*** Opening DATA TO EXAMINE ***
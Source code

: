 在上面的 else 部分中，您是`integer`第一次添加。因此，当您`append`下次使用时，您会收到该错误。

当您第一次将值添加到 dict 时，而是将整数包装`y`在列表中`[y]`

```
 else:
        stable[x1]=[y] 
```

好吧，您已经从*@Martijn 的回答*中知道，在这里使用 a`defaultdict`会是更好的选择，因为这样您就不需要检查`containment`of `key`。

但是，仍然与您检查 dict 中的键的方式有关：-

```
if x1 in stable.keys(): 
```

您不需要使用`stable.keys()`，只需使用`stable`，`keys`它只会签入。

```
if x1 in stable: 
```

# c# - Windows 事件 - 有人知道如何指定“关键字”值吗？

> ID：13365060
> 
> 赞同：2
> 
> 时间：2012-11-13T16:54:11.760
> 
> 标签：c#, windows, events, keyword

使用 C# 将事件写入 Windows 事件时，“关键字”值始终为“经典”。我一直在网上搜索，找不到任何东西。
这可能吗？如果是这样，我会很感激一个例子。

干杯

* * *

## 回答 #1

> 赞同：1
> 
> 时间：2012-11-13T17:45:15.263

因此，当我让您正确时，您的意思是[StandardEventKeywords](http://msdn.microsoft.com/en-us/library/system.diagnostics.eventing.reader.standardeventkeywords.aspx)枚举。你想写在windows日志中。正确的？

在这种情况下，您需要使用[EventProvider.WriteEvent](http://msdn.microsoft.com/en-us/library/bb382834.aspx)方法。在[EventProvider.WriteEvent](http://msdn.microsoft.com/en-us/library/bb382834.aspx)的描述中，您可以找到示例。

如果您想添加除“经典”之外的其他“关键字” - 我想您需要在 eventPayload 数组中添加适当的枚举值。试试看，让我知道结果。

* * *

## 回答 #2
*** Closing DATA TO EXAMINE ***
*** Opening DATA TO EXAMINE ***
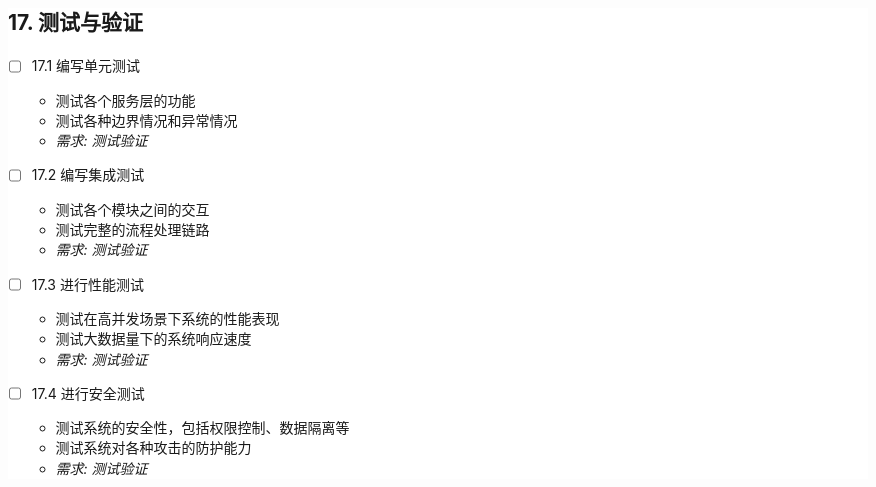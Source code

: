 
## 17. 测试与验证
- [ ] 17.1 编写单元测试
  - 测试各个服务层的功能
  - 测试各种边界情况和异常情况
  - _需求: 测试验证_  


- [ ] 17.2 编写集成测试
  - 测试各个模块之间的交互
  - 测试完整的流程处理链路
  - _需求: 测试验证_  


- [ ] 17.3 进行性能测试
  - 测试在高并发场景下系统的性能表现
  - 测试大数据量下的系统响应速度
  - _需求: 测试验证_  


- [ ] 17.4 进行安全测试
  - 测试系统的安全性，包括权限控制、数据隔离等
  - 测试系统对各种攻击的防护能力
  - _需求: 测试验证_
*** Closing DATA TO EXAMINE ***
*** Opening DATA TO EXAMINE ***
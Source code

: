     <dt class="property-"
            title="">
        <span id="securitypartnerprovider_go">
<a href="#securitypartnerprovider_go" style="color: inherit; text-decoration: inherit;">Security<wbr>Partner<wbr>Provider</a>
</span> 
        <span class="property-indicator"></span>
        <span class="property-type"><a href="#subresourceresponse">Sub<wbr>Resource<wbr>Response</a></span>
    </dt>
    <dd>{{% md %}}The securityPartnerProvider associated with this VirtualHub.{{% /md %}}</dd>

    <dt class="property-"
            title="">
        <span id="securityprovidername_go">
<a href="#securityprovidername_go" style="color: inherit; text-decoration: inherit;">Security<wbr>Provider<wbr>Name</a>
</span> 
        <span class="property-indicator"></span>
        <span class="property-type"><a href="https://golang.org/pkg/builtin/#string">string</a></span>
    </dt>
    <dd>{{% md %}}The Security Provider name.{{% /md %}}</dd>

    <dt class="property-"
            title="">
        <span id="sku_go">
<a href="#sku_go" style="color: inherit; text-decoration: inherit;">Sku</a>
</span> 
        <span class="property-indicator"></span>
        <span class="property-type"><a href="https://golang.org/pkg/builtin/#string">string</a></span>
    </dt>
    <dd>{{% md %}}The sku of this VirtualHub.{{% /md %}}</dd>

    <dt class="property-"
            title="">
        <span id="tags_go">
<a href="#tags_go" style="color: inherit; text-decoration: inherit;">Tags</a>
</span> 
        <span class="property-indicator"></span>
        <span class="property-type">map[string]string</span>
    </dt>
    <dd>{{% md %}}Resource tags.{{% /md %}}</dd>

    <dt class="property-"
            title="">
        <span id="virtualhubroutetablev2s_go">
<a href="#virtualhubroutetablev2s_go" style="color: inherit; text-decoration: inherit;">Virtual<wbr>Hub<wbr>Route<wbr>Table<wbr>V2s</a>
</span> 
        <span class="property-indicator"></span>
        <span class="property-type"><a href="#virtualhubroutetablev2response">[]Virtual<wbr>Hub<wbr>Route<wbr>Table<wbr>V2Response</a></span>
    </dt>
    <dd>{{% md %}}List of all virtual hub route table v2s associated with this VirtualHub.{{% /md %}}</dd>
*** Closing DATA TO EXAMINE ***
Count how many lines in the listing above hold "style". Supply only that number.

**SOLUTION TO THE PROBLEM**
5